## Task objective
Would you count how many lines of the entries below include the word "time"? Give nothing but the number.

[[ Records shown, beginning ]]

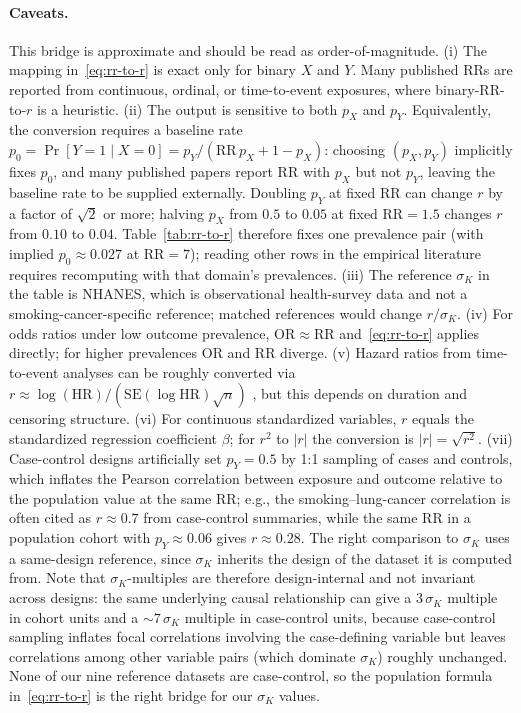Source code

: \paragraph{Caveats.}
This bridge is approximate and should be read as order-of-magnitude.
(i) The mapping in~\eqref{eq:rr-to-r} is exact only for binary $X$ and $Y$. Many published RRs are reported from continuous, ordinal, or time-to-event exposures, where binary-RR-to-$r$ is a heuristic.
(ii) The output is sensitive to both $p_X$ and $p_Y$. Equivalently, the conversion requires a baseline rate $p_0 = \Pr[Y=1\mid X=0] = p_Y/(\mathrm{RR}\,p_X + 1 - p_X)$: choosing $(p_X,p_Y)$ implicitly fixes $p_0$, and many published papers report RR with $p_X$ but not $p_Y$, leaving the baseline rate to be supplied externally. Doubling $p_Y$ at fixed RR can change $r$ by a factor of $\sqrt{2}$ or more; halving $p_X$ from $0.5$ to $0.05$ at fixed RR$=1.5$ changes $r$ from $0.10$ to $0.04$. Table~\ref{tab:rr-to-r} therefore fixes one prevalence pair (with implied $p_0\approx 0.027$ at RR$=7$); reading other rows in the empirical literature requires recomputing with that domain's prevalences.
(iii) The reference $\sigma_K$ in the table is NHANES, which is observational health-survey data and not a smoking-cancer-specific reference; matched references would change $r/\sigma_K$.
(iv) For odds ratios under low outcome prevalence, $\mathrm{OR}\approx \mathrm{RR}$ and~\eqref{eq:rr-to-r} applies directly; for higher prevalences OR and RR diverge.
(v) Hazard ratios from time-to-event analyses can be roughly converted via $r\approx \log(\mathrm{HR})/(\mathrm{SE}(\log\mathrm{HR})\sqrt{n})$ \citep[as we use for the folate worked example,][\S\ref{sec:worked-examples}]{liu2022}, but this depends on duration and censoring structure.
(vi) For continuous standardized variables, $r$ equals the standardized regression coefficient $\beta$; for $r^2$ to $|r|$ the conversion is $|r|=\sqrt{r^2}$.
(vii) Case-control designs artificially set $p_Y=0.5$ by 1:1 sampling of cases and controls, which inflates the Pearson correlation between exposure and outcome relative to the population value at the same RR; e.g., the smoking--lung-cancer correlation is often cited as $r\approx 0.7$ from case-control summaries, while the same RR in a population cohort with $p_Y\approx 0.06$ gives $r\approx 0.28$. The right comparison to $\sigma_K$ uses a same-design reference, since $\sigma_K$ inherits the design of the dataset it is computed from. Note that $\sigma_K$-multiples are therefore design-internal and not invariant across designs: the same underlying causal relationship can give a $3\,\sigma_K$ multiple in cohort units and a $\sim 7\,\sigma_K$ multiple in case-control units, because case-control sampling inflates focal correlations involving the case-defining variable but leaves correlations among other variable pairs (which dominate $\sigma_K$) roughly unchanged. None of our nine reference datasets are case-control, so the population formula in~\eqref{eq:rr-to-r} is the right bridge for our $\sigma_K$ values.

[[ Records shown, end ]]

## Task result
2